My apologies if I misused any terminology, or if I asked questions that can be easily answered with some research.

Thanks for the help in advance!


----------



## krimynal (19 Feb 2013)

a quick research on the site would of give you all the info 

the application process is different for everybody , depending on when you apply , when the next available BMQ course will be open etc. etc. etc. ... sometimes you can do BMQ all in the same time over 1 summer , sometimes you do it by multiple weekends.

as long as the working goes , depending on your reserve unit you would be likely to work 1 night a week and 1 weekend per month .... usually your 1st year you will work pretty much all weekends to do qualifications , classes , etc. etc. etc.


----------



## krimynal (19 Feb 2013)

http://forums.air-force.ca/forums/threads/109211/post-1205208.html#msg1205208

a forum I did 1 month ago


----------



## greenmachine (19 Feb 2013)

Where are you located? Are you wanting to go Officer or NCM? I'm a reservist currently on BMQ. There are some Officer Cadets on my course and from what I've gathered it was pretty difficult to get in vs getting in as an NCM. 

From what I've heard and experienced, units in my area generally begin taking applications around March or April to start in September on a weekend BMQ, and then some will do another intake for a January weekend BMQ. With the following summer slotted for initial trade training. I know some do summer BMQs but I think they are more rare these days. 

However, this is all completely dependant on where you live, what regiment you want to join, and whether it's officer or NCM.


----------



## s54w (19 Feb 2013)

krimynal said:
			
		

> as long as the working goes , depending on your reserve unit you would be likely to work 1 night a week and 1 weekend per month .... usually your 1st year you will work pretty much all weekends to do qualifications , classes , etc. etc. etc.
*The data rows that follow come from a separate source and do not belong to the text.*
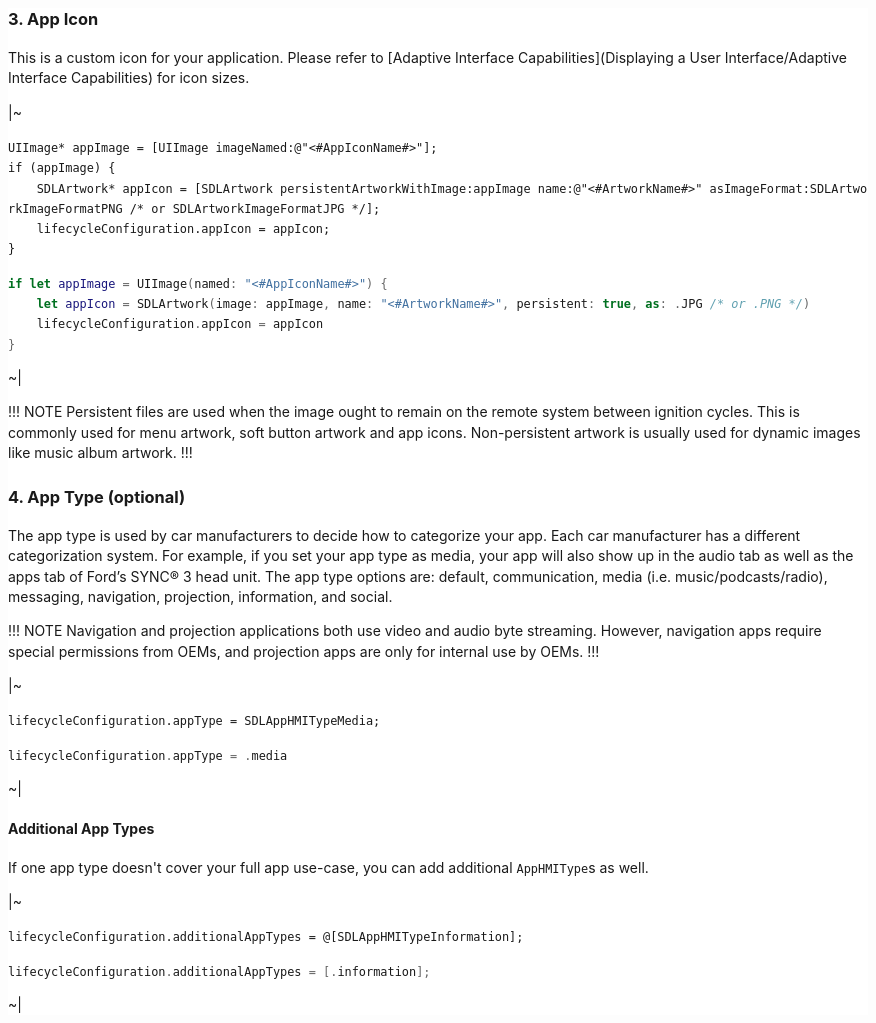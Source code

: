### 3. App Icon
This is a custom icon for your application. Please refer to [Adaptive Interface Capabilities](Displaying a User Interface/Adaptive Interface Capabilities) for icon sizes.

|~
```objc
UIImage* appImage = [UIImage imageNamed:@"<#AppIconName#>"];
if (appImage) {
    SDLArtwork* appIcon = [SDLArtwork persistentArtworkWithImage:appImage name:@"<#ArtworkName#>" asImageFormat:SDLArtworkImageFormatPNG /* or SDLArtworkImageFormatJPG */];
    lifecycleConfiguration.appIcon = appIcon;
}
```
```swift
if let appImage = UIImage(named: "<#AppIconName#>") {
    let appIcon = SDLArtwork(image: appImage, name: "<#ArtworkName#>", persistent: true, as: .JPG /* or .PNG */)
    lifecycleConfiguration.appIcon = appIcon
}
```
~|

!!! NOTE
Persistent files are used when the image ought to remain on the remote system between ignition cycles. This is commonly used for menu artwork, soft button artwork and app icons. Non-persistent artwork is usually used for dynamic images like music album artwork.
!!!

### 4. App Type (optional)
The app type is used by car manufacturers to decide how to categorize your app. Each car manufacturer has a different categorization system. For example, if you set your app type as media, your app will also show up in the audio tab as well as the apps tab of Ford’s SYNC® 3 head unit. The app type options are: default, communication, media (i.e. music/podcasts/radio), messaging, navigation, projection, information, and social.

!!! NOTE
Navigation and projection applications both use video and audio byte streaming. However, navigation apps require special permissions from OEMs, and projection apps are only for internal use by OEMs.
!!!

|~
```objc
lifecycleConfiguration.appType = SDLAppHMITypeMedia;
```
```swift
lifecycleConfiguration.appType = .media
```
~|

#### Additional App Types
If one app type doesn't cover your full app use-case, you can add additional `AppHMIType`s as well.

|~
```objc
lifecycleConfiguration.additionalAppTypes = @[SDLAppHMITypeInformation];
```
```swift
lifecycleConfiguration.additionalAppTypes = [.information];
```
~|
Yeah, the info wasn't too consistent and I guess I was hoping maybe I'd get an up-to-date reply.



			
				greenmachine said:
			
		

> Where are you located? Are you wanting to go Officer or NCM? I'm a reservist currently on BMQ. There are some Officer Cadets on my course and from what I've gathered it was pretty difficult to get in vs getting in as an NCM.
> 
> From what I've heard and experienced, units in my area generally begin taking applications around March or April to start in September on a weekend BMQ, and then some will do another intake for a January weekend BMQ. With the following summer slotted for initial trade training. I know some do summer BMQs but I think they are more rare these days.
> 
> However, this is all completely dependant on where you live, what regiment you want to join, and whether it's officer or NCM.
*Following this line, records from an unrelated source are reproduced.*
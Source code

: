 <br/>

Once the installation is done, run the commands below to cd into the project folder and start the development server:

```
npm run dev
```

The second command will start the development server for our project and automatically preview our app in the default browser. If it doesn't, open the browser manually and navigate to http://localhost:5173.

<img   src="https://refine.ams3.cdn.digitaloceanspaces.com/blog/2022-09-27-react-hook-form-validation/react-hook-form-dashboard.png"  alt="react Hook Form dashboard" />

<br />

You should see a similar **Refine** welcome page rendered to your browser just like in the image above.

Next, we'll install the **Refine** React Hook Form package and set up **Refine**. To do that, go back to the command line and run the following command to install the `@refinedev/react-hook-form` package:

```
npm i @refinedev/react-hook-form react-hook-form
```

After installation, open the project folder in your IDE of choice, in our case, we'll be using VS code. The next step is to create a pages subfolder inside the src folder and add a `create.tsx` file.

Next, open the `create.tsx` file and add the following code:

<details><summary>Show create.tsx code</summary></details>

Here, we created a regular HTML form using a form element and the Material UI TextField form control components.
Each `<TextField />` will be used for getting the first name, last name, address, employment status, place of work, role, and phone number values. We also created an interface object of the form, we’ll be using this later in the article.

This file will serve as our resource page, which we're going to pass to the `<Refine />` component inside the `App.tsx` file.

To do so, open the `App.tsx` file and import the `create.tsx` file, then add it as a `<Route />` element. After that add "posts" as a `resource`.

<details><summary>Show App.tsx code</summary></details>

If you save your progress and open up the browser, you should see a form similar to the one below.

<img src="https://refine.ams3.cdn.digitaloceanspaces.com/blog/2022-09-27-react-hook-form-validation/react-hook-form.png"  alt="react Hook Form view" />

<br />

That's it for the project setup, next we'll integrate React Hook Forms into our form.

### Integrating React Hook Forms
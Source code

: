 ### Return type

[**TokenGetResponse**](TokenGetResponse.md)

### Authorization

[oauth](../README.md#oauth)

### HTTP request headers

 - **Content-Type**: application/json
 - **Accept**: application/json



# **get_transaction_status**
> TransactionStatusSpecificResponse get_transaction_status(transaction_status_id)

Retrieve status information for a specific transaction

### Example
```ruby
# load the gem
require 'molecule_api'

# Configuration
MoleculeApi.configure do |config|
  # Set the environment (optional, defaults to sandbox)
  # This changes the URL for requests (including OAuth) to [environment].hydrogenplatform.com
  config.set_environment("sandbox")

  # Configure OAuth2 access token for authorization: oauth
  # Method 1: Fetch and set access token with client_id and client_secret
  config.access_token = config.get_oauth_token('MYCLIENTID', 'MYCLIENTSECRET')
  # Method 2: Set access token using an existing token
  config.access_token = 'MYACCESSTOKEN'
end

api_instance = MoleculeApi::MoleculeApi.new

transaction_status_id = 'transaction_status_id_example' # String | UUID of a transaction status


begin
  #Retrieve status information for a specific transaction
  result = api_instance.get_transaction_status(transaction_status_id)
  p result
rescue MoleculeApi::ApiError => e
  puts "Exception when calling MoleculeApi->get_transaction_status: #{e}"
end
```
Do I need a degree to go in as an officer?  I have no problem with either, and it sounds like as an NCM you get your ass kicked more (yay!)

A problem I *might* have is that I go to school in Waterloo (no units there, I believe.)  I have no problem going to Toronto on weekends, but I've heard there are weekday trainings and I have school Mon-Fri during study terms for sure.


Many thanks for the help, both of you!


----------



## krimynal (19 Feb 2013)

to be an officer you have to have a degree OR trying to get one when you enrolled ...... They give you a time period in which you have to complete it.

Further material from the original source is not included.